TED: simply toying with risk so as to re-affirm the comfortable?

"We hear that not only is change accelerating but that the pace of change is accelerating as well. While this is true of computational carrying–capacity at a planetary level, at the same time ––and in fact the two are connected–– we are also in a moment of cultural de–acceleration. We invest our energy in futuristic information technologies, including our cars, but drive them home to kitsch architecture copied from the 18th century. The future on offer is one in which everything changes, so long as everything stays the same. We'll have Google Glass, but still also business casual. This timidity is our path to the future? No, this is incredibly conservative, and there is no reason to think that more Gigaflops will inoculate us.

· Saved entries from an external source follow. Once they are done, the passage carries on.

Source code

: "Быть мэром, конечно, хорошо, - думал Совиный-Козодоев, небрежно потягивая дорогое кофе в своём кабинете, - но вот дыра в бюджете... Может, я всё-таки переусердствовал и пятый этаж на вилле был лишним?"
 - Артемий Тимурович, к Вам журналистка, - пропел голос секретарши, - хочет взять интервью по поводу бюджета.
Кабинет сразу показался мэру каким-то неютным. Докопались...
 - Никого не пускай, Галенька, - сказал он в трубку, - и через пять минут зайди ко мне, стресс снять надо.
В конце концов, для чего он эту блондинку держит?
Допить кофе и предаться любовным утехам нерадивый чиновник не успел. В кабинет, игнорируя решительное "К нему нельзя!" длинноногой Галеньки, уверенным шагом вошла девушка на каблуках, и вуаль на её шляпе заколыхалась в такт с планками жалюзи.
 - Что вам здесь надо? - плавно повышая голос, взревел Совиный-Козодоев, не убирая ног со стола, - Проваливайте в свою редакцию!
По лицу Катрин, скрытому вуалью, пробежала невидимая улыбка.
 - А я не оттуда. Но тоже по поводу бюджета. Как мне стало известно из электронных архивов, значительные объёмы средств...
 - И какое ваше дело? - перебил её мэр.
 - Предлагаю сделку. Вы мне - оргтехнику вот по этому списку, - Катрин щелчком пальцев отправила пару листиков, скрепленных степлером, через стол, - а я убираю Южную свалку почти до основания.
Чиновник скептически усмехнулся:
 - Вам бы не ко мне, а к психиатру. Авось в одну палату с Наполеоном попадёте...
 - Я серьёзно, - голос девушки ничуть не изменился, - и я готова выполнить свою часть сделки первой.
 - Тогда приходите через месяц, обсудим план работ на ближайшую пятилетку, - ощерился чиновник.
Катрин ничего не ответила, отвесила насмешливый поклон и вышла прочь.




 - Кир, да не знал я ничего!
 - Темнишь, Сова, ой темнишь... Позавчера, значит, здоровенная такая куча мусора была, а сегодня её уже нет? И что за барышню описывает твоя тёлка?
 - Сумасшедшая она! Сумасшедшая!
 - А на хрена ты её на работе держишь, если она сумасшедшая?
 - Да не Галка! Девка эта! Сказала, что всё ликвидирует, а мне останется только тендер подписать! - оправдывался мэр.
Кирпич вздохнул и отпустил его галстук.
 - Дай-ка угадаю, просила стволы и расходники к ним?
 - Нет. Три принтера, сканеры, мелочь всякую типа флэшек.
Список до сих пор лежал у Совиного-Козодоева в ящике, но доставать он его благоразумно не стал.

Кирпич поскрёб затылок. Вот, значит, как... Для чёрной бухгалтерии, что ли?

Because, if a problem is in fact endemic to a system, then the exponential effects of Moore's Law also serve to amplify what's broken. It is more computation along the wrong curve, and I don't think this is necessarily a triumph of reason. Part of my work explores deep technocultural shifts, from post–humanism to the post–anthropocene, but TED's version has too much faith in technology, and not nearly enough commitment to technology. It is placebo technoradicalism, toying with risk so as to re–affirm the comfortable. So our machines get smarter and we get stupider. But it doesn't have to be like that. Both can be much more intelligent. Another futurism is possible."

(Benjamin Bratton, 20 December 2013)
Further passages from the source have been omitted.